Known only as “The Kicker” to head coach Tom Herman, Rowland has also been Good Josh Rowland in practice.
“The hard part with the kicker is if you or if my grandma was at practice, she could tell you who the starting kicker should be because the kid had that good of a fall camp,” Herman said in September. “So we’ve got to figure out a way for him to translate how well he did in fall camp to game day.”
Herman still hasn’t figured it out, but Sunday was more of the same — according to the head coach, Rowland hit all 15 of his attempts, including six from more than 50 yards.
And so Herman is still saying the same thing now that he’s been saying for weeks.

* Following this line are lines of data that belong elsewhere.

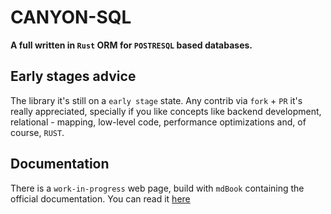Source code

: # CANYON-SQL
**A full written in `Rust` ORM for `POSTRESQL` based databases.**

## Early stages advice
The library it's still on a `early stage` state. 
Any contrib via `fork` + `PR` it's really appreciated, specially if you like concepts like backend development, relational - mapping, low-level code, performance optimizations and, of course, `RUST`.


## Documentation
There is a `work-in-progress` web page, build with `mdBook` containing the official documentation.
You can read it [here](https://zerodaycode.github.io/canyon-book/)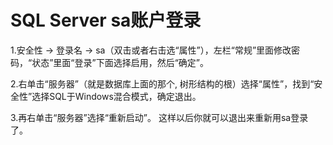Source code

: # SQL Server sa账户登录

1.安全性 -> 登录名 -> sa（双击或者右击选“属性”），左栏“常规”里面修改密码，“状态”里面“登录”下面选择启用，然后“确定”。

2.右单击“服务器”（就是数据库上面的那个, 树形结构的根）选择“属性”，找到“安全性”选择SQL于Windows混合模式，确定退出。

3.再右单击“服务器”选择“重新启动”。
这样以后你就可以退出来重新用sa登录了。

“We’ve got to figure out why we’re inconsistent in games but so dead-on in practice,” he said.
The team will try to simulate a game-like environment this week by having Rowland kick while surrounded by screaming teammates, but as Herman noted, there’s no replacement for kicking in front of 100,000 fans.
Even with all the misses, Herman isn’t ready to give up on the kicker that he personally recruited out of Mississippi Gulf Coast CC shortly after arriving in Austin. However, the Texas head coach knows that continued struggles could well cost the ‘Horns a critical game this season.
Nationally, Texas ranks No. 118 in the country in hitting only 44.4 percent on field goals.
The back-up kicker is senior Mitchell Becker, who was largely a kickoff specialist last season, but did hit both of his attempts against TCU. The longest of those was only 31 yards, but Rowland is shaky even at that distance right now.
Based on Rowland’s body language, his confidence in games is at a low ebb right now and unless that changes quickly, the ‘Horns will have to give the fifth-year senior a chance.
“We’ve got to change something on game day,” Herman said. “But for now we’ve got to exhaust all available avenues to prepare him for that moment. If we’re out of ideas and out of avenues, then we’ll have to make a change at some point. But right now we have to trust that we can get him better and more prepared for those moments.”